Lego was important in Tait’s home. Big construction projects were always under way, pieces scattered wherever one stepped. Siblings and friends worked at building cooperatively and with the addition of cars and ramps new creations grew. Little sister coveted a pink Lego set in her room. Then, at a birthday party Tait was introduced to Minecraft.
With clever appeals to his parents they agreed to have a trial Minecraft game membership on two of the tablets in the house. Membership expanded until each child had the program and still I had no idea what they were talking about on the phone.

The day I arrived in their town I witnessed this new passion: the three siblings with a best friend from school sat around the room, each with a tablet on their knee. As I listened to the conversation and then peeked over a shoulder, I gleaned that together they were building a castle, with a separate room for each child according to personal specifications. There were stairs, hallways, a basement, built-in defence mechanisms, a moat, extended gardens, and so it went. I was astounded at how well they worked together, planning how common spaces would be used and what they would look like.

That’s when the light came on. If this was his current interest maybe there were instruction books. Yes there are. At the local bookstore I picked two hardcover Minecraft how-to books. There was a set available but I wasn’t sure this idea would work. It did; those treasured books are still on Tait’s bedroom shelf.

More thoughts bubbled up. On Amazon.ca I found fiction books based on the Minecraft game. Tim Winton has an enormous list to his name and I began to purchase and send them. These proved popular. Instead of the age appropriate magazine subscriptions I had sent the previous year I sent each child a loaded Chapters card for them to make their own choices.

This took me to a large Chapters store where I sought a clerk who knew kid’s books. Fortunately the young man understood what I needed and was very familiar with the choices. He showed me several different series about animals that turned out to be well-loved by the girls. The most dependable author he showed me was Mark Cheverton.

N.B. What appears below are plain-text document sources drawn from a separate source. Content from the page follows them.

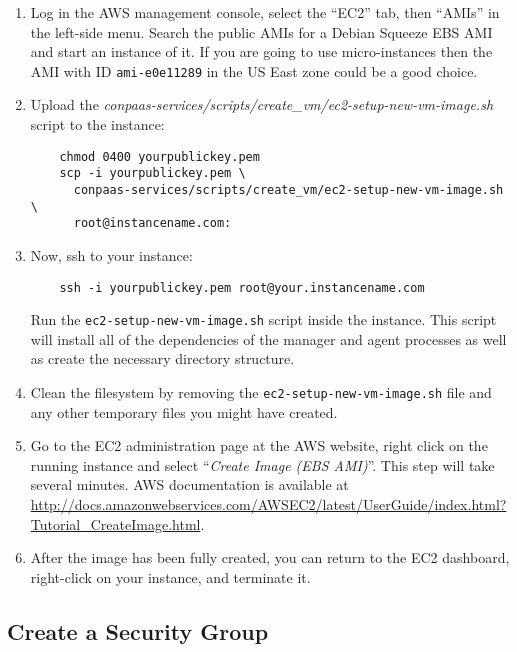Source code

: \documentclass[10pt]{article}
\begin{document}
\begin{enumerate}
\item Log in the AWS management console, select the ``EC2'' tab, then ``AMIs''
in the left-side menu. Search the public AMIs for a Debian Squeeze EBS AMI and
start an instance of it. If you are going to use micro-instances then the AMI
with ID \verb+ami-e0e11289+ in the US East zone could be a good choice.

\item Upload the \textit{conpaas-services/scripts/create\_vm/ec2-setup-new-vm-image.sh} script to the instance:
  \begin{verbatim}
    chmod 0400 yourpublickey.pem
    scp -i yourpublickey.pem \
      conpaas-services/scripts/create_vm/ec2-setup-new-vm-image.sh \
      root@instancename.com:
  \end{verbatim}

\item Now, ssh to your instance:
  \begin{verbatim}
    ssh -i yourpublickey.pem root@your.instancename.com
  \end{verbatim}
  Run the \verb+ec2-setup-new-vm-image.sh+ script inside the instance.
  This script will install all of the dependencies of the manager and
  agent processes as well as create the necessary directory structure.

\item Clean the filesystem by removing the
  \verb+ec2-setup-new-vm-image.sh+ file and any other temporary files you might
  have created.

\item Go to the EC2 administration page at the AWS website, right
  click on the running instance and select ``\emph{Create Image (EBS
    AMI)}''.  This step will take several minutes. AWS documentation
  is available at
  \url{http://docs.amazonwebservices.com/AWSEC2/latest/UserGuide/index.html?Tutorial\_CreateImage.html}.

\item After the image has been fully created, you can return to the
  EC2 dashboard, right-click on your instance, and terminate it.
\end{enumerate}

\subsection{Create a Security Group}
\label{sec:secgroup}
\end{document}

Each book in the Cheverton series’ is numbered 1, 2 and 3. One is even called The Gamekeeper Series, referring to the Minecraft game. Once more Amazon was my further supplier. Cheverton uses some frightening titles, for example, The Great Zombie Invasion: The Birth of Herobrine Book One. Next in the series is Attack of the Shadow-Crafters, then Herobrine’s War. If I had not had such good advice I would certainly not have chosen such titles for a boy of nine.

A long-time friend visited overnight and when her son came to pick her up to go home we were talking about Tait’s reading and my search for more authors that would interest him. “Try Rick Reardon’s Percy Jackson series,” he said. “They’re far out but the kids love them.” Given that this young man writes fantasy stories I believed him. He was right.

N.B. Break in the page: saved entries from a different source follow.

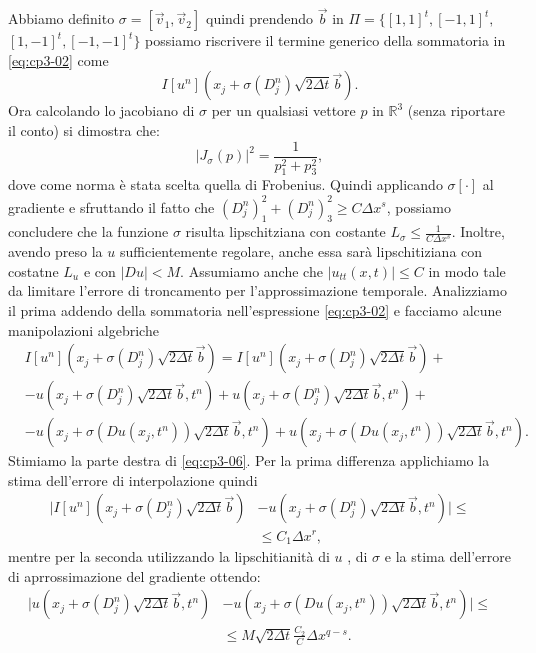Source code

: Abbiamo definito $\sigma=[\vec{v}_1,\vec{v}_2]$ quindi prendendo $\vec{b}$ in $\Pi=\{[1,1]^t,[-1,1]^t,$ $[1,-1]^t,[-1,-1]^t\}$ possiamo riscrivere il termine generico della sommatoria in \eqref{eq:cp3-02} come
\[
I[u^n](x_j+\sigma(D_j^n)\sqrt{2\Delta t}\vec{b}).
\]
Ora calcolando lo jacobiano di $\sigma$ per un qualsiasi vettore $p$ in $\mathbb{R}^3$ (senza riportare il conto) si dimostra che:
\[
\left|J_{\sigma}(p)\right|^2=\frac{1}{p_1^2+p_3^2},
\]
dove come norma è stata scelta quella di Frobenius. Quindi applicando $\sigma[\cdot]$ al gradiente e sfruttando il fatto che $(D_j^n)_1^2+(D_j^n)_3^2\ge C\Delta x^s$, possiamo concludere che la funzione $\sigma$ risulta lipschitziana con costante $L_{\sigma}\le\frac{1}{C\Delta x^s}$.
Inoltre, avendo preso la $u$ sufficientemente regolare, anche essa sarà lipschitiziana con costatne $L_u$ e con $|Du|< M$. Assumiamo anche che $|u_{tt}(x,t)|\le C$ in modo tale da limitare l'errore di troncamento per l'approssimazione temporale.
 Analizziamo il prima addendo della sommatoria nell'espressione \eqref{eq:cp3-02} e facciamo alcune manipolazioni algebriche
\begin{equation}
\label{eq:cp3-06}
\begin{split}
& I[u^n](x_j+\sigma(D_j^n)\sqrt{2\Delta t}\vec{b}) = I[u^n](x_j+\sigma(D_j^n)\sqrt{2\Delta t}\vec{b}) + \\
& -u(x_j+\sigma(D_j^n)\sqrt{2\Delta t}\vec{b},t^n) + u(x_j+\sigma(D_j^n)\sqrt{2\Delta t}\vec{b},t^n)+ \\
& - u(x_j+\sigma(Du(x_j,t^n))\sqrt{2\Delta t}\vec{b},t^n)+ u(x_j+\sigma(Du(x_j,t^n))\sqrt{2\Delta t}\vec{b},t^n).
\end{split}
\end{equation}
Stimiamo la parte destra di \eqref{eq:cp3-06}. Per la prima differenza applichiamo la stima dell'errore di interpolazione quindi
\begin{equation}
  \label{eq:cp3-07}
  \begin{split}
    |I[u^n](x_j+\sigma(D_j^n)\sqrt{2\Delta t}\vec{b}) &- u(x_j+\sigma(D_j^n)\sqrt{2\Delta t}\vec{b},t^n)|\le \\
    & \le C_1\Delta x^r,
\end{split}
\end{equation}
mentre per la seconda utilizzando la lipschitianità di $u$ , di $\sigma$ e la stima dell'errore di aprrossimazione del gradiente ottendo:
\begin{equation}
  \label{eq:cp3-08}
  \begin{split}
    |u(x_j+\sigma(D_j^n)\sqrt{2\Delta t}\vec{b},t^n) &- u(x_j+\sigma(Du(x_j,t^n))\sqrt{2\Delta t}\vec{b},t^n)|\le \\
    & \le M\sqrt{2\Delta t}\frac{C_2}{C}\Delta x^{q-s}.
  \end{split}
\end{equation}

Percy Jackson is Tait’s current favourite character as he explores Greek mythology of other worlds, such as in The Mark of Athena, book 3 of The Heroes of Olympus series.
The best part of this simple story is that during the November Parent-teacher interviews Tait’s progress in Grade 5 reading was a highlight. He’s seeking books to take home from the school library now and has even loaned one of his precious books to a good friend. On a science research project about clouds he and his partner used words in an innovative and humorous way. They showed the clouds speaking with comic book style balloons to hold the words.

The most satisfying part for this grandmother was to see Tait devouring every new book he can get his hands on and when there is nothing new available he goes to his own bookshelf and chooses one to reread.

My recent pictures of Tait tell the story of his new love of reading. There he is after a quick dip, sitting on a catamaran surrounded by other family members who are still swimming and snorkeling. There is another of him reading with his sister at the airport while waiting to load.